Владимир Аренев - Конец света с вариациями (сборник)
Человека этого старик запомнил очень хорошо, хотя лица его под капюшоном разглядеть не сумел. Но фигура, посадка, да и сам велосипед говорили о том, что это чужак. Скорее всего, из Обираловки – узкоколейка ведет именно туда. Еще пару лет назад по ней ходил товарняк, возивший уголь для Обираловского МПЗ, но потом завод встал, а паровоз, по слухам, отдали китайцам за долги. Должны, как водится, все равно остались, а вот узкоколейка окончательно умерла.
Старик медленно размышлял о том, кем мог быть этот чужак из Обираловки, и что ему понадобилось в Купавне, почти опустевшей, всеми забытой, не представляющей интереса ни для властей (а кто теперь власть?), ни для предпринимателей (завод лежал в руинах, а к прудам рыбхоза ни один человек в здравом уме приближаться бы не стал), ни для обленившегося криминалитета. Турист? Но турист должен иметь рюкзак, а у чужака никакой поклажи не было. Спортсмен? Для спортсмена слишком сутул и неуклюж, да и средство передвижения у него не из тех, на которых совершают велопробеги. Кто ж тогда? Старик вспомнил учителя из поселковой школы, большого любителя гербариев, совершавшего рискованные прогулки по купавинским торфяникам в поисках трофеев для «Атласа новейшей флоры Восточного Подмосковья». Тот тоже, бывало, садился на грустно поскрипывающий рыдван и отправлялся на свою тихую охоту. Из очередной такой вылазки он закономерно не вернулся; велосипед со странно покореженной рамой нашли у подернутого зеленой ряской болотного «окна», рядом лежал один (правый) ботинок учителя. За безумного натуралиста чужак еще мог сойти – во всяком случае, только безумец может покинуть дом (какое-никакое, а убежище) в такую мерзкую, слякотную, волглую погоду. Но что делать на болотах под дождем?
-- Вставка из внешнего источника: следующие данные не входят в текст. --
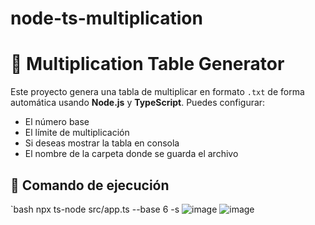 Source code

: # node-ts-multiplication
# 🧮 Multiplication Table Generator

Este proyecto genera una tabla de multiplicar en formato `.txt` de forma automática usando **Node.js** y **TypeScript**. Puedes configurar:

- El número base
- El límite de multiplicación
- Si deseas mostrar la tabla en consola
- El nombre de la carpeta donde se guarda el archivo

## 🚀 Comando de ejecución

`bash npx ts-node src/app.ts --base 6 -s
![image](https://github.com/user-attachments/assets/64a7f82d-68b7-4c36-9f2f-957d2ef101fd)
![image](https://github.com/user-attachments/assets/85583c14-8bef-493f-bd4e-a065a331de78)





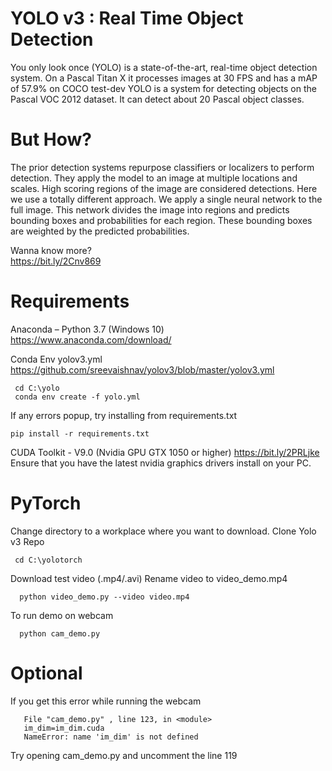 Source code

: # YOLO v3 : Real Time Object Detection

You only look once (YOLO) is a state-of-the-art, real-time object detection system. On a Pascal Titan X it processes images at 30 FPS and has a mAP of 57.9% on COCO test-dev
YOLO is a system for detecting objects on the Pascal VOC 2012 dataset. It can detect about 20 Pascal object classes.

# But How?
The prior detection systems repurpose classifiers or localizers to perform detection. They apply the model to an image at multiple locations and scales. High scoring regions of the image are considered detections.
Here we use a totally different approach. We apply a single neural network to the full image. This network divides the image into regions and predicts bounding boxes and probabilities for each region. These bounding boxes are weighted by the predicted probabilities.

Wanna know more?        
https://bit.ly/2Cnv869

# Requirements
Anaconda – Python 3.7 (Windows 10) https://www.anaconda.com/download/


Conda Env yolov3.yml
https://github.com/sreevaishnav/yolov3/blob/master/yolov3.yml
   
     cd C:\yolo
     conda env create -f yolo.yml

If any errors popup, try installing from requirements.txt
   
    pip install -r requirements.txt
    
CUDA Toolkit - V9.0 (Nvidia GPU GTX 1050 or higher) https://bit.ly/2PRLjke
Ensure that you have the latest nvidia graphics drivers install on your PC.

# PyTorch 

Change directory to a workplace where you want to download.
Clone Yolo v3 Repo
    
     cd C:\yolotorch
Download test video (.mp4/.avi) 
Rename video to video_demo.mp4
     
      python video_demo.py --video video.mp4
To run demo on webcam
      
      python cam_demo.py


# Optional
If you get this error while running the webcam

       File "cam_demo.py" , line 123, in <module>
       im_dim=im_dim.cuda
       NameError: name 'im_dim' is not defined
       
Try opening cam_demo.py and uncomment the line 119

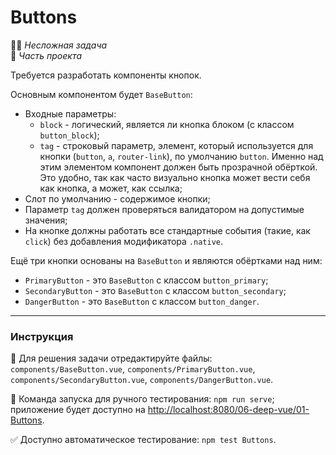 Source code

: # Buttons

👶🏻 _Несложная задача_<br>
💼 _Часть проекта_

Требуется разработать компоненты кнопок.

Основным компонентом будет `BaseButton`:
- Входные параметры:
    - `block` - логический, является ли кнопка блоком (с классом `button_block`);
    - `tag` - строковый параметр, элемент, который используется для кнопки (`button`, `a`, `router-link`), по умолчанию `button`. Именно над этим элементом компонент должен быть прозрачной обёрткой. Это удобно, так как часто визуально кнопка может вести себя как кнопка, а может, как ссылка;
- Слот по умолчанию - содержимое кнопки;
- Параметр `tag` должен проверяться валидатором на допустимые значения;
- На кнопке должны работать все стандартные события (такие, как `click`) без добавления модификатора `.native`.

Ещё три кнопки основаны на `BaseButton` и являются обёртками над ним:
- `PrimaryButton` - это `BaseButton` с классом `button_primary`;
- `SecondaryButton` - это `BaseButton` с классом `button_secondary`;
- `DangerButton` - это `BaseButton` с классом `button_danger`.

---

### Инструкция

📝 Для решения задачи отредактируйте файлы: `components/BaseButton.vue`, `components/PrimaryButton.vue`, `components/SecondaryButton.vue`, `components/DangerButton.vue`.

🚀 Команда запуска для ручного тестирования: `npm run serve`;<br>
приложение будет доступно на [http://localhost:8080/06-deep-vue/01-Buttons](http://localhost:8080/06-deep-vue/01-Buttons).

✅ Доступно автоматическое тестирование: `npm test Buttons`.
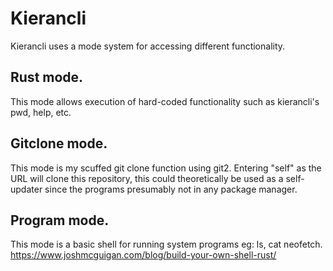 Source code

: # Kierancli

Kierancli uses a mode system for accessing different functionality.

## Rust mode.
This mode allows execution of hard-coded functionality such as kierancli's pwd, help, etc.

## Gitclone mode.
This mode is my scuffed git clone function using git2.
Entering "self" as the URL will clone this repository, 
this could theoretically be used as a self-updater since the programs presumably not in any package manager. 

## Program mode.
This mode is a basic shell for running system programs eg: ls, cat neofetch. 
https://www.joshmcguigan.com/blog/build-your-own-shell-rust/
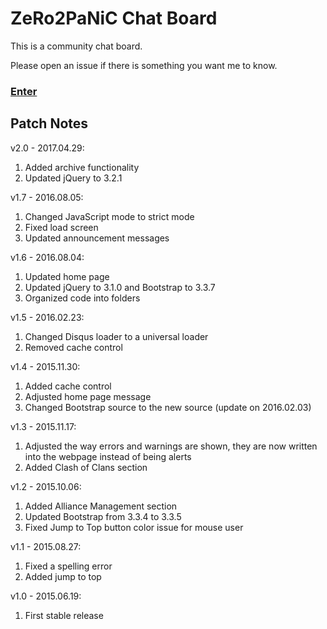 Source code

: # ZeRo2PaNiC Chat Board

This is a community chat board. 

Please open an issue if there is something you want me to know. 

### [Enter](https://jspenguin2017.github.io/z2p/)

## Patch Notes

v2.0 - 2017.04.29: 

1. Added archive functionality
2. Updated jQuery to 3.2.1

v1.7 - 2016.08.05: 

1. Changed JavaScript mode to strict mode
2. Fixed load screen
3. Updated announcement messages

v1.6 - 2016.08.04: 

1. Updated home page
2. Updated jQuery to 3.1.0 and Bootstrap to 3.3.7
3. Organized code into folders

v1.5 - 2016.02.23: 

1. Changed Disqus loader to a universal loader
2. Removed cache control

v1.4 - 2015.11.30: 

1. Added cache control
2. Adjusted home page message
3. Changed Bootstrap source to the new source (update on 2016.02.03)

v1.3 - 2015.11.17: 

1. Adjusted the way errors and warnings are shown, they are now written into the webpage instead of being alerts
2. Added Clash of Clans section

v1.2 - 2015.10.06: 

1. Added Alliance Management section
2. Updated Bootstrap from 3.3.4 to 3.3.5
3. Fixed Jump to Top button color issue for mouse user

v1.1 - 2015.08.27: 

1. Fixed a spelling error
2. Added jump to top

v1.0 - 2015.06.19: 

1. First stable release
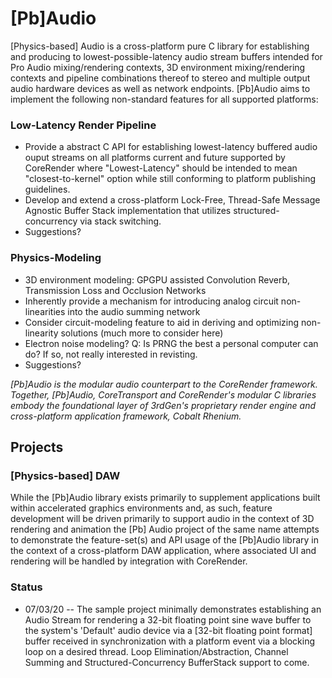 # [Pb]Audio

[Physics-based] Audio is a cross-platform pure C library for establishing and producing to lowest-possible-latency audio stream buffers intended for Pro Audio mixing/rendering contexts, 3D environment mixing/rendering contexts and pipeline combinations thereof to stereo and multiple output audio hardware devices as well as network endpoints.  [Pb]Audio aims to implement the following non-standard features for all supported platforms:

### Low-Latency Render Pipeline

* Provide a abstract C API for establishing lowest-latency buffered audio ouput streams on all platforms current and future supported by CoreRender where "Lowest-Latency" should be intended to mean "closest-to-kernel" option while still conforming to platform publishing guidelines.
* Develop and extend a cross-platform Lock-Free, Thread-Safe Message Agnostic Buffer Stack implementation that utilizes structured-concurrency via stack switching.
* Suggestions?

### Physics-Modeling

* 3D environment modeling: GPGPU assisted Convolution Reverb, Transmission Loss and Occlusion Networks
* Inherently provide a mechanism for introducing analog circuit non-linearities into the audio summing network
* Consider circuit-modeling feature to aid in deriving and optimizing non-linearity solutions (much more to consider here)
* Electron noise modeling?  Q:  Is PRNG the best a personal computer can do? If so, not really interested in revisting.
* Suggestions?

*[Pb]Audio is the modular audio counterpart to the CoreRender framework.  Together, [Pb]Audio, CoreTransport and CoreRender's modular C libraries embody the foundational layer of 3rdGen's proprietary render engine and cross-platform application framework, Cobalt Rhenium.* 

## Projects

### [Physics-based] DAW

While the [Pb]Audio library exists primarily to supplement applications built within accelerated graphics environments and, as such, feature development will be driven primarily to support audio in the context of 3D rendering and animation the [Pb] Audio project of the same name attempts to demonstrate the feature-set(s) and API usage of the [Pb]Audio library in the context of a cross-platform DAW application, where associated UI and rendering will be handled by integration with CoreRender.

### Status

* 07/03/20 -- The sample project minimally demonstrates establishing an Audio Stream for rendering a 32-bit floating point sine wave buffer to the system's 'Default' audio device via a [32-bit floating point format] buffer received in synchronization with a platform event via a blocking loop on a desired thread.  Loop Elimination/Abstraction, Channel Summing and Structured-Concurrency BufferStack support to come.   
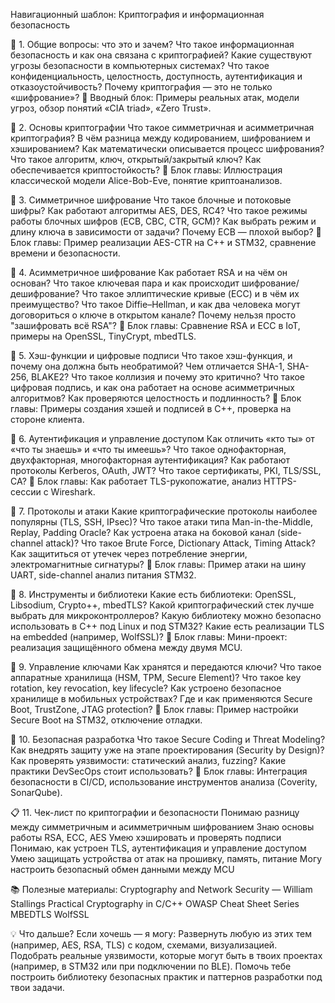 Навигационный шаблон: Криптография и информационная безопасность

🧩 1. Общие вопросы: что это и зачем?
Что такое информационная безопасность и как она связана с криптографией?
Какие существуют угрозы безопасности в компьютерных системах?
Что такое конфиденциальность, целостность, доступность, аутентификация и отказоустойчивость?
Почему криптография — это не только «шифрование»?
🔹 Вводный блок: Примеры реальных атак, модели угроз, обзор понятий «CIA triad», «Zero Trust».

🧠 2. Основы криптографии
Что такое симметричная и асимметричная криптография?
В чём разница между кодированием, шифрованием и хэшированием?
Как математически описывается процесс шифрования?
Что такое алгоритм, ключ, открытый/закрытый ключ?
Как обеспечивается криптостойкость?
🔹 Блок главы: Иллюстрация классической модели Alice-Bob-Eve, понятие криптоанализов.

🔑 3. Симметричное шифрование
Что такое блочные и потоковые шифры?
Как работают алгоритмы AES, DES, RC4?
Что такое режимы работы блочных шифров (ECB, CBC, CTR, GCM)?
Как выбрать режим и длину ключа в зависимости от задачи?
Почему ECB — плохой выбор?
🔹 Блок главы: Пример реализации AES-CTR на C++ и STM32, сравнение времени и безопасности.

🔐 4. Асимметричное шифрование
Как работает RSA и на чём он основан?
Что такое ключевая пара и как происходит шифрование/дешифрование?
Что такое эллиптические кривые (ECC) и в чём их преимущество?
Что такое Diffie–Hellman, и как два человека могут договориться о ключе в открытом канале?
Почему нельзя просто "зашифровать всё RSA"?
🔹 Блок главы: Сравнение RSA и ECC в IoT, примеры на OpenSSL, TinyCrypt, mbedTLS.

🧾 5. Хэш-функции и цифровые подписи
Что такое хэш-функция, и почему она должна быть необратимой?
Чем отличается SHA-1, SHA-256, BLAKE2?
Что такое коллизия и почему это критично?
Что такое цифровая подпись, и как она работает на основе асимметричных алгоритмов?
Как проверяются целостность и подлинность?
🔹 Блок главы: Примеры создания хэшей и подписей в C++, проверка на стороне клиента.

🔏 6. Аутентификация и управление доступом
Как отличить «кто ты» от «что ты знаешь» и «что ты имеешь»?
Что такое однофакторная, двухфакторная, многофакторная аутентификация?
Как работают протоколы Kerberos, OAuth, JWT?
Что такое сертификаты, PKI, TLS/SSL, CA?
🔹 Блок главы: Как работает TLS-рукопожатие, анализ HTTPS-сессии с Wireshark.

🧪 7. Протоколы и атаки
Какие криптографические протоколы наиболее популярны (TLS, SSH, IPsec)?
Что такое атаки типа Man-in-the-Middle, Replay, Padding Oracle?
Как устроена атака на боковой канал (side-channel attack)?
Что такое Brute Force, Dictionary Attack, Timing Attack?
Как защититься от утечек через потребление энергии, электромагнитные сигнатуры?
🔹 Блок главы: Пример атаки на шину UART, side-channel анализ питания STM32.

🧰 8. Инструменты и библиотеки
Какие есть библиотеки: OpenSSL, Libsodium, Crypto++, mbedTLS?
Какой криптографический стек лучше выбрать для микроконтроллеров?
Какую библиотеку можно безопасно использовать в C++ под Linux и под STM32?
Какие есть реализации TLS на embedded (например, WolfSSL)?
🔹 Блок главы: Мини-проект: реализация защищённого обмена между двумя MCU.

🔄 9. Управление ключами
Как хранятся и передаются ключи?
Что такое аппаратные хранилища (HSM, TPM, Secure Element)?
Что такое key rotation, key revocation, key lifecycle?
Как устроено безопасное хранилище в мобильных устройствах?
Где и как применяются Secure Boot, TrustZone, JTAG protection?
🔹 Блок главы: Пример настройки Secure Boot на STM32, отключение отладки.

🧩 10. Безопасная разработка
Что такое Secure Coding и Threat Modeling?
Как внедрять защиту уже на этапе проектирования (Security by Design)?
Как проверять уязвимости: статический анализ, fuzzing?
Какие практики DevSecOps стоит использовать?
🔹 Блок главы: Интеграция безопасности в CI/CD, использование инструментов анализа (Coverity, SonarQube).

📋 11. Чек-лист по криптографии и безопасности
 Понимаю разницу между симметричным и асимметричным шифрованием
 Знаю основы работы RSA, ECC, AES
 Умею хэшировать и проверять подписи
 Понимаю, как устроен TLS, аутентификация и управление доступом
 Умею защищать устройства от атак на прошивку, память, питание
 Могу настроить безопасный обмен данными между MCU

📚 Полезные материалы:
Cryptography and Network Security — William Stallings
Practical Cryptography in C/C++
OWASP Cheat Sheet Series
MBEDTLS
WolfSSL

💡 Что дальше?
Если хочешь — я могу:
Развернуть любую из этих тем (например, AES, RSA, TLS) с кодом, схемами, визуализацией.
Подобрать реальные уязвимости, которые могут быть в твоих проектах (например, в STM32 или при подключении по BLE).
Помочь тебе построить библиотеку безопасных практик и паттернов разработки под твои задачи.
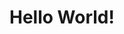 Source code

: # Hello World!

<script src="https://utteranc.es/client.js"
        repo="era2010-coder.github.io"
        issue-term="pathname"
        theme="github-light"
        crossorigin="anonymous"
        async>
</script>

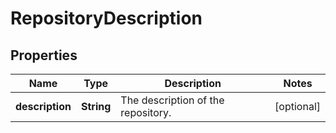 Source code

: 
# RepositoryDescription

## Properties
Name | Type | Description | Notes
------------ | ------------- | ------------- | -------------
**description** | **String** | The description of the repository. |  [optional]



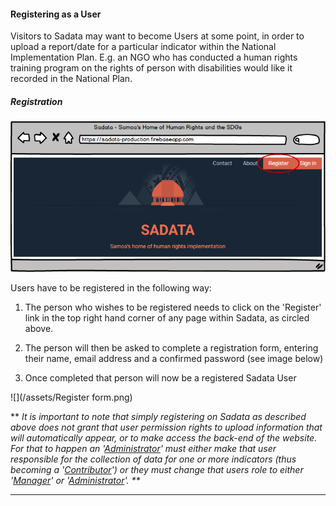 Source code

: #### Registering as a User

Visitors to Sadata may want to become Users at some point, in order to upload a report/date for a particular indicator within the National Implementation Plan. E.g. an NGO who has conducted a human rights training program on the rights of person with disabilities would like it recorded in the National Plan.

##### Registration

![](/assets/Registration.png)

Users have to be registered in the following way:

1. The person who wishes to be registered needs to click on the 'Register' link in the top right hand corner of any page within Sadata, as circled above. 
2. The person will then be asked to complete a registration form, entering their name, email address and a confirmed password \(see image below\)

3. Once completed that person will now be a registered Sadata User

![](/assets/Register form.png)

\*\* _It is important to note that simply registering on Sadata as described above does not grant that user permission rights to upload information that will automatically appear, or to make access the back-end of the website. For that to happen an '_[_Administrator_](#administrators)_'  must either make that user responsible for the collection of data for one or more indicators \(thus becoming a '_[_Contributor_](#contributors)_'\) or they must change that users role to either '_[_Manager_](#managers)_' or '_[_Administrator_](#administrators)_'. \*\*_

---

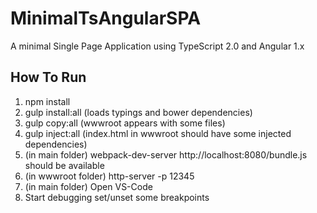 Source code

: # MinimalTsAngularSPA
A minimal Single Page Application using TypeScript 2.0 and Angular 1.x

## How To Run
1. npm install
2. gulp install:all
  (loads typings and bower dependencies)
3. gulp copy:all
  (wwwroot appears with some files)
4. gulp inject:all
  (index.html in wwwroot should have some injected dependencies)
5. (in main folder) webpack-dev-server
  http://localhost:8080/bundle.js should be available
6. (in wwwroot folder) http-server -p 12345
7. (in main folder) Open VS-Code
8. Start debugging set/unset some breakpoints
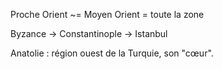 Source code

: Proche Orient ~= Moyen Orient = toute la zone

Byzance -> Constantinople -> Istanbul

Anatolie : région ouest de la Turquie, son "cœur". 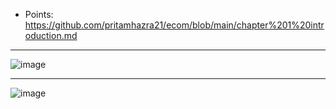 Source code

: 
- Points: https://github.com/pritamhazra21/ecom/blob/main/chapter%201%20introduction.md

---

![image](https://github.com/Mrjoy832/E-Commerce-8thSem/assets/77873383/5a33629e-93aa-4bdd-a622-8abe7f968498)

---
![image](https://github.com/Mrjoy832/E-Commerce-8thSem/assets/77873383/1fc15392-419d-498b-90be-98a937801c70)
Или же предполагаемый натуралист направлялся вовсе не на болота?
Когда раздался робкий стук в дверь, старик даже не очень удивился.
2
– Вы кто такой? – спросил старик брезгливо. Человек топтался на пороге, с ужасом глядя на все увеличивающуюся лужу у себя под ногами. Он был высок, худ, нескладен; длинный плащ, порванный в нескольких местах, делал его похожим на огородное пугало.
– Я… э… Борис, – пробормотал гость. – Из Москвы. Журналист.
Из кухни выглянула Дарья, хлестнула пришельца недружелюбным взглядом суровых серых глаз.
– Дарьюшка, – сказал старик, – к нам журналист пожаловал…
Он постарался вложить в свои слова как можно больше неодобрения, и, как выразился бы умный доктор Затонцев, сарказма. Но Борис никакого сарказма не почувствовал, а может, просто был слишком поглощен созерцанием потоков льющейся с него на пол воды.
– Извините меня, – запинаясь, проговорил он, – я все уберу… вытру… вы только тряпку мне дайте… пожалуйста…
Дарья вытерла руки вафельным полотенцем, решительно пересекла комнату и встала перед гостем.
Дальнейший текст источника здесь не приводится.